Mr Lidington, who is in effect deputy prime minister, also defended Mrs May’s handling of Brexit negotiations ahead of this month’s crunch summit with EU leaders, after Mr Johnson’s claim that the US President would do a better job.

“The British public have got a British prime minister and if you look at Theresa May’s record, in December last year, March this year, everybody was saying in the media: 'it’s all going to end in disaster’, [but] she got good deals at both of those European summits and I’m very confident she’ll do it again," he said.


Elsewhere, the Cabinet heavyweight confirmed that the Government’s Brexit white paper would be released in the first half of July, with ministers meeting to thrash out what would be a “detailed and very wide ranging” document.

And he confirmed that the paper would finally set out the Cabinet’s preferred customs arrangement to prevent a hard border in Ireland, following months of infighting over the two solutions on the table.

But Mr Lidington risked the anger of Brexiteers as he stopped short of guaranteeing that the UK would have left the customs orbit of the European Union altogether in time for the next general election.
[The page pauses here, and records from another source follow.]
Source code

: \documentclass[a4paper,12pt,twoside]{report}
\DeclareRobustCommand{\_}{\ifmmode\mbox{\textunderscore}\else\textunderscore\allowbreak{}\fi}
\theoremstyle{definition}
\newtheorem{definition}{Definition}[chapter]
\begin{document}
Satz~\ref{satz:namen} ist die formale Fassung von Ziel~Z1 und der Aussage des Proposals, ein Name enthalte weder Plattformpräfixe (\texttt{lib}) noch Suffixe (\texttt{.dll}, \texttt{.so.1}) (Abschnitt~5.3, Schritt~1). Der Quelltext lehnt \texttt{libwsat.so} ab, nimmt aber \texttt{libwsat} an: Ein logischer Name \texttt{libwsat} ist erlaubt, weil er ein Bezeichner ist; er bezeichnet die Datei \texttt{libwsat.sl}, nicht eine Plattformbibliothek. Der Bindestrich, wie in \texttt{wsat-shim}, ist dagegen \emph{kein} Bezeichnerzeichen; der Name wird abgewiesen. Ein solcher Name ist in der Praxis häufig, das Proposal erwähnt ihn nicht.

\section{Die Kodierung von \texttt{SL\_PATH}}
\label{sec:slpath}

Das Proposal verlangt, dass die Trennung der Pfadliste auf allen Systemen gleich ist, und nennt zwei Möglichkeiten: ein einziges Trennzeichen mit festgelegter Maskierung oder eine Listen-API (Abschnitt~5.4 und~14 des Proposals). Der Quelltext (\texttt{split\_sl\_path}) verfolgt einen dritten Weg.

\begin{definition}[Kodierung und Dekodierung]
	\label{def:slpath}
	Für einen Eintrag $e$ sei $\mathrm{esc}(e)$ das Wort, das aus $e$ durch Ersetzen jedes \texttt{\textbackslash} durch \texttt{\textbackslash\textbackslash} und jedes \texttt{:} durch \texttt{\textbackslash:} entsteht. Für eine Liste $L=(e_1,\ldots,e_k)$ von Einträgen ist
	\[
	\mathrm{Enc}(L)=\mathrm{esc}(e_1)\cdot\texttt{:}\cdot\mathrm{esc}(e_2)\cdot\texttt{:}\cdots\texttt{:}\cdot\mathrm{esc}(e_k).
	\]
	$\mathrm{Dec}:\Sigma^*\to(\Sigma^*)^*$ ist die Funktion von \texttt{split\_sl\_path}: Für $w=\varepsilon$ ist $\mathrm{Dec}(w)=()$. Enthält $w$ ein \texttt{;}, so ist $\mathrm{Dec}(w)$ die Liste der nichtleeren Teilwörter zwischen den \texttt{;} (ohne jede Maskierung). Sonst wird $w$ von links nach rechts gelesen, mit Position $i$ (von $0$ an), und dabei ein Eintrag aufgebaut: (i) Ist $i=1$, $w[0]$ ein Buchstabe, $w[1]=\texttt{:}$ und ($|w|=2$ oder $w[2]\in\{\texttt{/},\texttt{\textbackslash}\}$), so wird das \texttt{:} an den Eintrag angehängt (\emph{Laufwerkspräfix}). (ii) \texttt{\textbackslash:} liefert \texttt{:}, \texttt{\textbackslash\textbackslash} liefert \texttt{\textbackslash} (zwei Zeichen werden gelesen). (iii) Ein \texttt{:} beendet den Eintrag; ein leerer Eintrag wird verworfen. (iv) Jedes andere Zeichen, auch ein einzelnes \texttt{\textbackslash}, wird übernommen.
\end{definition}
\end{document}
The document published by Number 10 after the showdown with Mr Davis said only that the Government "expects" to be untangled from the EU’s customs system by the end of 2021.

Mr Lidington said ministers were working to get Britain out of the EU “as soon as we possibly can” and added: "We will have left the EU at the end of March 2019… Certainly, the PM’s intention, my hope, everybody is working towards getting this sorted as soon as we possibly can.

“We are expecting to get the withdrawal agreement sorted this autumn and to have agreed a very ambitious new economic and security partnership with the EU that’s in their interests as much as ours to put in place as rapidly as possible."